EXTRACTED MATERIAL Block Start

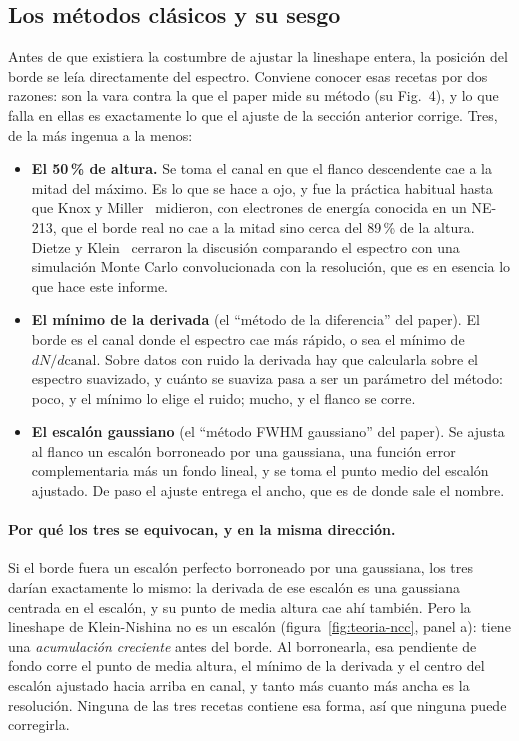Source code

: \documentclass[11pt,a4paper]{article}
\begin{document}
\subsection{Los métodos clásicos y su sesgo}
\label{sec:clasicos}
\adaptado

Antes de que existiera la costumbre de ajustar la lineshape entera, la posición
del borde se leía directamente del espectro. Conviene conocer esas recetas por
dos razones: son la vara contra la que el paper mide su método (su Fig.~4), y
lo que falla en ellas es exactamente lo que el ajuste de la sección
anterior corrige. Tres, de la más ingenua a la menos:

\begin{itemize}
\item \textbf{El 50\,\% de altura.} Se toma el canal en que el flanco
      descendente cae a la mitad del máximo. Es lo que se hace a ojo, y fue
      la práctica habitual hasta que Knox y Miller~\cite{knox1972} midieron,
      con electrones de energía conocida en un NE-213, que el borde real no
      cae a la mitad sino cerca del 89\,\% de la altura. Dietze y
      Klein~\cite{dietze1982} cerraron la discusión comparando el espectro con
      una simulación Monte Carlo convolucionada con la resolución, que es en
      esencia lo que hace este informe.
\item \textbf{El mínimo de la derivada} (el ``método de la diferencia'' del
      paper). El borde es el canal donde el espectro cae más rápido, o sea el
      mínimo de $dN/d\text{canal}$. Sobre datos con ruido la derivada hay que
      calcularla sobre el espectro suavizado, y cuánto se suaviza pasa a ser
      un parámetro del método: poco, y el mínimo lo elige el ruido; mucho, y el
      flanco se corre.
\item \textbf{El escalón gaussiano} (el ``método FWHM gaussiano'' del paper).
      Se ajusta al flanco un escalón borroneado por una gaussiana, una función
      error complementaria más un fondo lineal, y se toma el punto medio del
      escalón ajustado. De paso el ajuste entrega el ancho, que es de donde
      sale el nombre.
\end{itemize}

\paragraph{Por qué los tres se equivocan, y en la misma dirección.} Si el
borde fuera un escalón perfecto borroneado por una gaussiana, los tres darían
exactamente lo mismo: la derivada de ese escalón es una gaussiana centrada en
el escalón, y su punto de media altura cae ahí también. Pero la lineshape de
Klein-Nishina no es un escalón (figura~\ref{fig:teoria-ncc}, panel a): tiene
una \emph{acumulación creciente} antes del borde. Al borronearla, esa pendiente
de fondo corre el punto de media altura, el mínimo de la derivada y el centro
del escalón ajustado hacia arriba en canal, y tanto más cuanto más ancha es la
resolución. Ninguna de las tres recetas contiene esa forma, así que ninguna
puede corregirla.
\end{document}
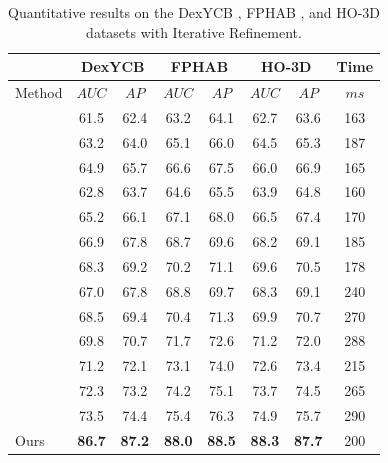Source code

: \begin{table}[h]
\caption{Quantitative results on the DexYCB \cite{chao2021dexycb}, FPHAB \cite{garcia2018first}, and HO-3D \cite{hampali2020honnotate} datasets with Iterative Refinement.}
\label{tab:dataset_with_ir}
\begin{center}
\begin{tabular}{|l|c|c|c|c|c|c|c|} 
\hline
& \multicolumn{2}{c|}{DexYCB} & \multicolumn{2}{c|}{FPHAB} & \multicolumn{2}{c|}{HO-3D} & Time \\
\hline
Method & $AUC$ & $AP$ & $AUC$ & $AP$ & $AUC$ & $AP$ & $ms$ \\  
\hline 
\cite{wang20216d} & 61.5 & 62.4 & 63.2 & 64.1 & 62.7 & 63.6 & 163 \\
\cite{gao20206d} & 63.2 & 64.0 & 65.1 & 66.0 & 64.5 & 65.3 & 187 \\
\cite{guo2021efficient} & 64.9 & 65.7 & 66.6 & 67.5 & 66.0 & 66.9 & 165 \\
\hline 
\cite{billings2019silhonet} & 62.8 & 63.7 & 64.6 & 65.5 & 63.9 & 64.8 & 160 \\
\cite{peng2019pvnet} & 65.2 & 66.1 & 67.1 & 68.0 & 66.5 & 67.4 & 170 \\
\cite{wang2021gdr} & 66.9 & 67.8 & 68.7 & 69.6 & 68.2 & 69.1 & 185 \\
\cite{castro2023crt} & 68.3 & 69.2 & 70.2 & 71.1 & 69.6 & 70.5 & 178 \\
\hline
\cite{wang2019densefusion} & 67.0 & 67.8 & 68.8 & 69.7 & 68.3 & 69.1 & 240 \\
\cite{he2020pvn3d} & 68.5 & 69.4 & 70.4 & 71.3 & 69.9 & 70.7 & 270 \\
\cite{he2021ffb6d} & 69.8 & 70.7 & 71.7 & 72.6 & 71.2 & 72.0 & 288 \\
\cite{wu2023geometric} & 71.2 & 72.1 & 73.1 & 74.0 & 72.6 & 73.4 & 215 \\
\cite{hong2024rdpn6d} & 72.3 & 73.2 & 74.2 & 75.1 & 73.7 & 74.5 & 265 \\
\cite{lin2024hipose} & 73.5 & 74.4 & 75.4 & 76.3 & 74.9 & 75.7 & 290 \\
Ours & \textbf{86.7} & \textbf{87.2} & \textbf{88.0} & \textbf{88.5} & \textbf{88.3} & \textbf{87.7} & 200 \\
\hline
\end{tabular}
\end{center}
\end{table}


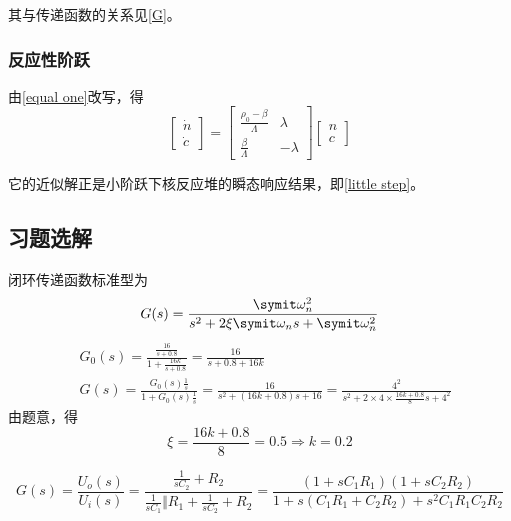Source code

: 其与传递函数的关系见\cref{G}。

\subsubsection{反应性阶跃}

由\cref{equal one}改写，得
\begin{equation}
    \begin{bmatrix}
        \dot{n} \\
        \dot{c}
    \end{bmatrix} = \begin{bmatrix}
        \frac{\rho_0 - \beta}{\varLambda} & \lambda \\
        \frac{\beta}{\varLambda} & -\lambda
    \end{bmatrix} \begin{bmatrix}
        n \\
        c
    \end{bmatrix}
\end{equation}

它的近似解正是小阶跃下核反应堆的瞬态响应结果，即\cref{little step}。
\subsection{习题选解}

\begin{exercise} %
    闭环传递函数标准型为
    \begin{equation*}
        G(s) = \frac{\varomega_n^2}{s^2 + 2\xi \varomega_n s + \varomega_n^2}
    \end{equation*}
    \begin{align*}
        &G_0(s) = \frac{\frac{16}{s+0.8}}{1+\frac{16k}{s+0.8}} = \frac{16}{s+0.8+16k} \\
        &G(s) = \frac{G_0(s)\frac{1}{s}}{1+G_0(s)\frac{1}{s}} = \frac{16}{s^2 + (16k+0.8)s + 16} = \frac{4^2}{s^2 + 2\times 4 \times \frac{16k+0.8}{8}s + 4^2}
    \end{align*}
    由题意，得
    \begin{equation*}
        \xi = \frac{16k+0.8}{8} = 0.5 \Rightarrow k = 0.2
    \end{equation*}
\end{exercise}

\setcounter{exercise}{2}

\begin{exercise} %
    \begin{equation*}
        G(s) = \frac{U_o(s)}{U_i(s)} = \frac{\frac{1}{sC_2}+R_2}{\frac{1}{sC_1}\Vert R_1 + \frac{1}{sC_2} + R_2} = \frac{(1+sC_1 R_1)(1+sC_2 R_2)}{1+s(C_1 R_1 + C_2 R_2)+s^2 C_1R_1 C_2R_2}
    \end{equation*}
\end{exercise}


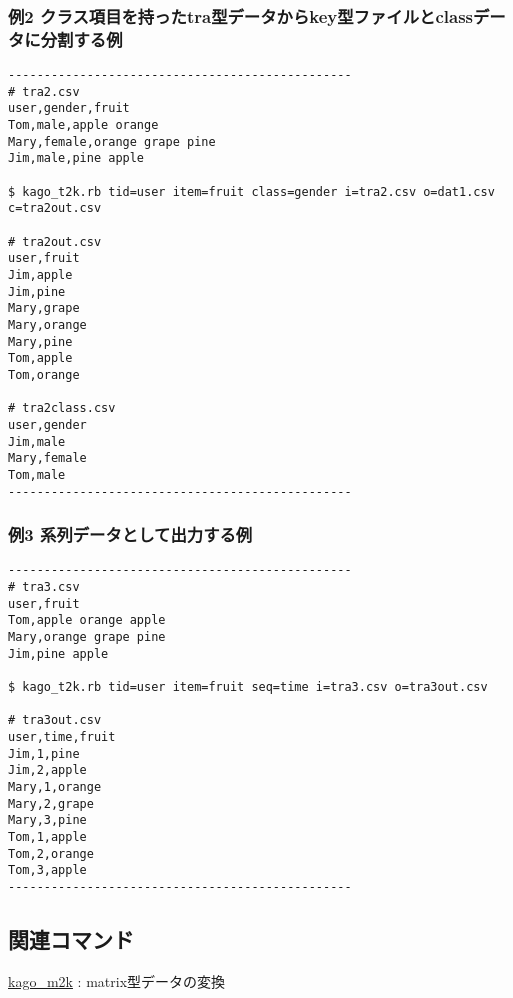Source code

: \documentclass[a4paper]{jarticle}
\begin{document}
\subsubsection*{例2 クラス項目を持ったtra型データからkey型ファイルとclassデータに分割する例}

\begin{verbatim}
------------------------------------------------
# tra2.csv
user,gender,fruit
Tom,male,apple orange
Mary,female,orange grape pine
Jim,male,pine apple

$ kago_t2k.rb tid=user item=fruit class=gender i=tra2.csv o=dat1.csv c=tra2out.csv

# tra2out.csv
user,fruit
Jim,apple
Jim,pine
Mary,grape
Mary,orange
Mary,pine
Tom,apple
Tom,orange

# tra2class.csv
user,gender
Jim,male
Mary,female
Tom,male
------------------------------------------------
\end{verbatim}

\subsubsection*{例3 系列データとして出力する例}

\begin{verbatim}
------------------------------------------------
# tra3.csv
user,fruit
Tom,apple orange apple
Mary,orange grape pine
Jim,pine apple

$ kago_t2k.rb tid=user item=fruit seq=time i=tra3.csv o=tra3out.csv

# tra3out.csv
user,time,fruit
Jim,1,pine
Jim,2,apple
Mary,1,orange
Mary,2,grape
Mary,3,pine
Tom,1,apple
Tom,2,orange
Tom,3,apple
------------------------------------------------
\end{verbatim}

\subsection*{関連コマンド}

\hyperlink{kago\_m2k.pdf}{kago\_m2k} : matrix型データの変換
\end{document}

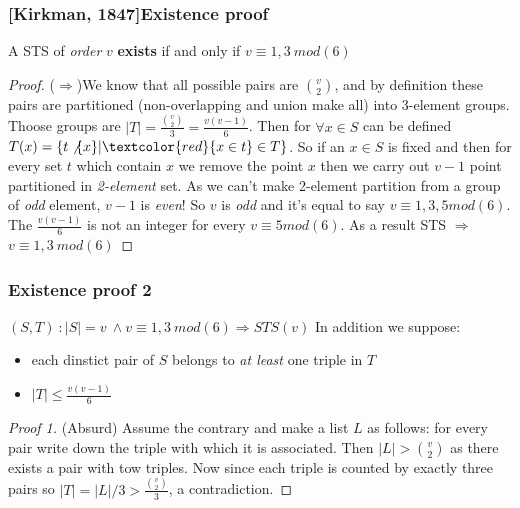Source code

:\begin{frame}
	\frametitle{[Kirkman, 1847]Existence proof}
	\begin{theorem}
		A STS of \textit{order} $v$ \textbf{exists} if and only if $v\equiv 1,3\ mod(6)$  
	\end{theorem}
	\begin{proof}
		($\Rightarrow$)We know that all possible pairs are $\binom{v}{2}$, and by definition these pairs are partitioned (non-overlapping and union make all) into 3-element groups. Thoose groups are $|T|=\frac{\binom{v}{2}}{3}=\frac{v(v-1)}{6}$. Then for $\forall x \in S$ can be defined $T(x) = \{ t\not\{x\} | \textcolor{red}{x \in t} \in T \}$. So if an $x \in S$ is fixed and then for every set $t$ which contain $x$ we remove the point $x$ then we carry out $v-1$ point partitioned in \textit{2-element} set. As we can't make 2-element partition from a group of \textit{odd} element, $v-1$ is \textit{even}! So $v$ is \textit{odd} and it's equal to say $v \equiv 1,3,5 mod(6)$. The $\frac{v(v-1)}{6}$ is not an integer for every $v \equiv 5 mod(6)$. As a result STS $\Rightarrow$ $v\equiv 1,3\ mod(6)$
	\end{proof}
\end{frame}

\begin{frame}
\frametitle{Existence proof 2}
\begin{block}{$(S,T)\ : |S|=v\ \wedge v\equiv 1,3\ mod(6) \Rightarrow STS(v)$}
	In addition we suppose:
	\begin{itemize}
		\item each dinstict pair of $S$ belongs to \textit{at least} one triple in $T$
		\item $|T| \le \frac{v(v-1)}{6}$
	\end{itemize}
\end{block}
\begin{proof}[Proof 1]
	(Absurd) Assume the contrary and make a list $L$ as follows: for every pair write down the triple with which it is associated. Then $|L|> \binom{v}{2}$ as there exists a pair with tow triples. Now since each triple is counted by exactly three pairs so $|T| =|L|/3 > \frac{\binom{v}{2}}{3}$, a contradiction.
\end{proof}


\end{frame}

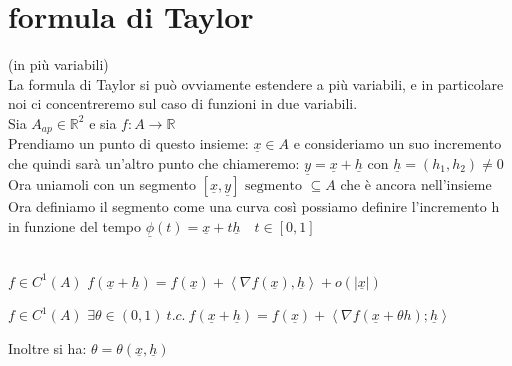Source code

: \documentclass[a4paper, oneside]{article}
\begin{document}
\section{formula di Taylor}(in più variabili)\\
    La formula di Taylor si può ovviamente estendere a più variabili, e in particolare noi ci concentreremo sul caso di funzioni in due variabili.\\
        Sia $A_{ap} \in \mathbb{R}^2$ e sia $f:A\to \mathbb{R}$\\
        Prendiamo un punto di questo insieme: $\underline{x} \in A$ e consideriamo un suo incremento che quindi sarà un'altro punto che chiameremo: $\underline{y} = \underline{x} + \underline{h}$ con $\underline{h} = (h_1,h_2) \neq 0$\\
        Ora uniamoli con un segmento $[\underline{x}, \underline{y}] \text{ segmento } \subseteq A$ che è ancora nell'insieme\\
        Ora definiamo il segmento come una curva così possiamo definire l'incremento h in funzione del tempo $\underline{\phi}(t) = \underline{x} + t \underline{h} \quad t \in [0,1]$\\
        \hfill\\
        \begin{theorem}
             $f \in C^1(A)$  $f(\underline{x}+\underline{h}) = f(\underline{x}) + \left\langle \nabla f(\underline{x}), \underline{h}\right\rangle  + o(|\underline{x}|)$
        \end{theorem}


        \begin{theorem}
             $f \in C^1(A)$  $\exists\theta \in (0,1) \ t.c. \ f(\underline{x} + \underline{h}) = f(\underline{x}) + \left\langle \nabla f(\underline{x} + \theta h); \underline{h}\right\rangle $
        \end{theorem}

        \begin{observation}
            Inoltre si ha: $\theta = \theta(\underline{x}, \underline{h})$
        \end{observation}
\end{document}
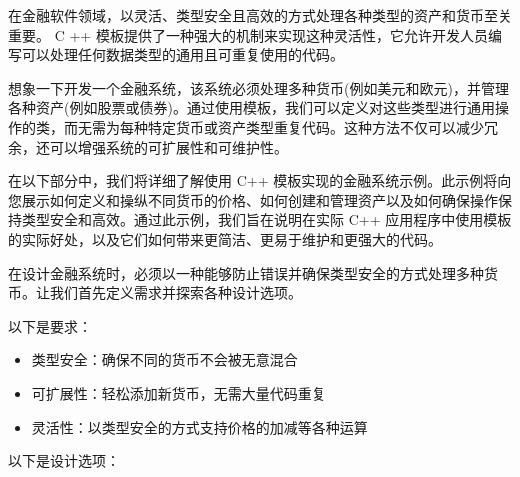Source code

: 
在金融软件领域，以灵活、类型安全且高效的方式处理各种类型的资产和货币至关重要。 C ++ 模板提供了一种强大的机制来实现这种灵活性，它允许开发人员编写可以处理任何数据类型的通用且可重复使用的代码。

想象一下开发一个金融系统，该系统必须处理多种货币(例如美元和欧元)，并管理各种资产(例如股票或债券)。通过使用模板，我们可以定义对这些类型进行通用操作的类，而无需为每种特定货币或资产类型重复代码。这种方法不仅可以减少冗余，还可以增强系统的可扩展性和可维护性。

在以下部分中，我们将详细了解使用 C++ 模板实现的金融系统示例。此示例将向您展示如何定义和操纵不同货币的价格、如何创建和管理资产以及如何确保操作保持类型安全和高效。通过此示例，我们旨在说明在实际 C++ 应用程序中使用模板的实际好处，以及它们如何带来更简洁、更易于维护和更强大的代码。


在设计金融系统时，必须以一种能够防止错误并确保类型安全的方式处理多种货币。让我们首先定义需求并探索各种设计选项。

以下是要求：

\begin{itemize}
\item
类型安全：确保不同的货币不会被无意混合

\item
可扩展性：轻松添加新货币，无需大量代码重复

\item
灵活性：以类型安全的方式支持价格的加减等各种运算
\end{itemize}

以下是设计选项：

EXTRACTED MATERIAL Block End

TASK REQUIREMENTS »
Take the line with "在设计金融系统时，必须以一种" and all lines after it through the end of the records, and write them out exactly; include nothing else.

SOLUTION BELOW »
在设计金融系统时，必须以一种能够防止错误并确保类型安全的方式处理多种货币。让我们首先定义需求并探索各种设计选项。

以下是要求：

\begin{itemize}
\item
类型安全：确保不同的货币不会被无意混合

\item
可扩展性：轻松添加新货币，无需大量代码重复

\item
灵活性：以类型安全的方式支持价格的加减等各种运算
\end{itemize}

以下是设计选项：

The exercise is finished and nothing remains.